My father served in the U.S. military for the nearly three decades – a few years first in the Army, then twenty-three in the Air Force. By the time I was in high school, I had lived in Europe, Asia, and four different states. And when I was sick or injured – the latter of which occurred a little too often for my mom’s sanity – I was treated at a military hospital. Dad retired in 1984, but he and mom continued to receive medical benefits as part of his retirement benefits. It made a lot of sense for my parents to retire near an Air Force base, where they could shop at the Base Exchange – where prices are lower and there is no sales tax – and they would be close to a military hospital. They chose an area where he had been stationed a few times near one of the largest military installations in the world, with two medical facilities close by, and a VA Clinic in a neighboring city.

When mom turned sixty-five, she was forced into Medicare – and a world very different from which she had been accustomed for the majority of her life. Not long after that, her doctor told her she needed a surgical procedure that could not be performed at any of the local military facilities. And because of some weird rule, governmental restrictions forbade military personnel from recommending a provider. Mom had always been able to go the base hospital for anything; now she was on her own to find a health care provider. She and my sister began a three month ordeal of trying to locate a physician who specialized in the procedure she needed, was within driving-distance, and the biggest challenge – would accept Medicare payments. Fortunately for my mom the procedure was not life-threatening. But she unnecessarily endured months of pain and discomfort while trying to locate a doctor who could treat her.

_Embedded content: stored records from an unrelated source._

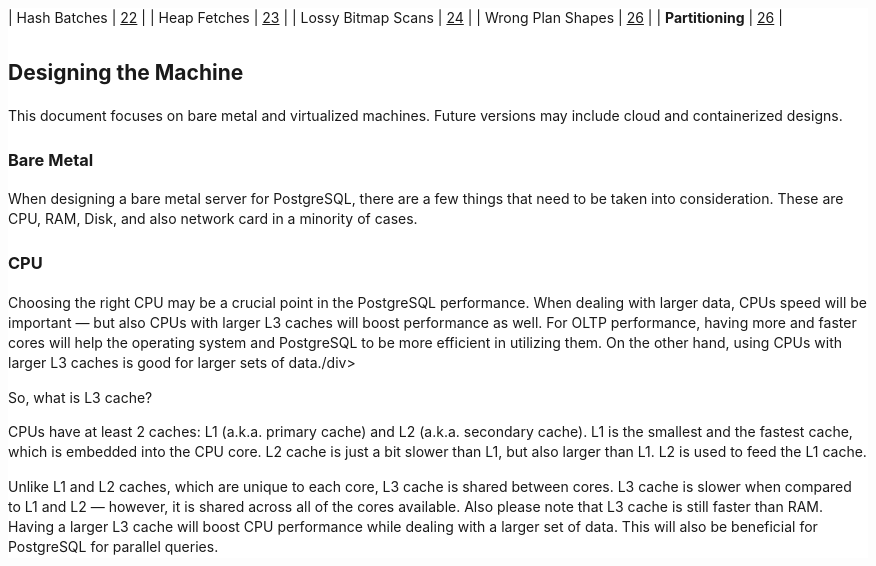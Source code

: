 | Hash Batches                           | [22](https://www.enterprisedb.com/postgres-tutorials/introduction-postgresql-performance-tuning-and-optimization#hashbatches) |
| Heap Fetches                           | [23](https://www.enterprisedb.com/postgres-tutorials/introduction-postgresql-performance-tuning-and-optimization#heapfetches) |
| Lossy Bitmap Scans                     | [24](https://www.enterprisedb.com/postgres-tutorials/introduction-postgresql-performance-tuning-and-optimization#lossybitmap) |
| Wrong Plan Shapes                      | [26](https://www.enterprisedb.com/postgres-tutorials/introduction-postgresql-performance-tuning-and-optimization#wrongplan) |
| **Partitioning**                       | [26](https://www.enterprisedb.com/postgres-tutorials/introduction-postgresql-performance-tuning-and-optimization#partitioning) |

##  



## Designing the Machine

This document focuses on bare metal and virtualized machines. Future versions may include cloud and containerized designs.

###  



### Bare Metal

When designing a bare metal server for PostgreSQL, there are a few things that need to be taken into consideration. These are CPU, RAM, Disk, and also network card in a minority of cases.



###  

### CPU

Choosing the right CPU may be a crucial point in the PostgreSQL performance. When dealing with larger data, CPUs speed will be important — but also CPUs with larger L3 caches will boost performance as well. For OLTP performance, having more and faster cores will help the operating system and PostgreSQL to be more efficient in utilizing them. On the other hand, using CPUs with larger L3 caches is good for larger sets of data./div>

 

So, what is L3 cache?

 

CPUs have at least 2 caches: L1 (a.k.a. primary cache) and L2 (a.k.a. secondary cache). L1 is the smallest and the fastest cache, which is embedded into the CPU core. L2 cache is just a bit slower than L1, but also larger than L1. L2 is used to feed the L1 cache.

 

Unlike L1 and L2 caches, which are unique to each core, L3 cache is shared between cores. L3 cache is slower when compared to L1 and L2 — however, it is shared across all of the cores available. Also please note that L3 cache is still faster than RAM. Having a larger L3 cache will boost CPU performance while dealing with a larger set of data. This will also be beneficial for PostgreSQL for parallel queries.



###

If you want to know what is wrong with the U.S. health care system, just ask the person next to you. Chances are she will also have a personal horror story to share about outlandish costs, inaccessibility of care, the regulatory stranglehold on innovation, or the battery of tests that physicians order out of fear of lawsuits. The issue of health care has become a point of contention for many Americans and a hotly-debated issue among politicians. But what is health care? What services should be covered by health insurance providers? Should everyone be covered for every hiccup and scrape we encounter in life? And is health care a right, an entitlement that each of us are owed?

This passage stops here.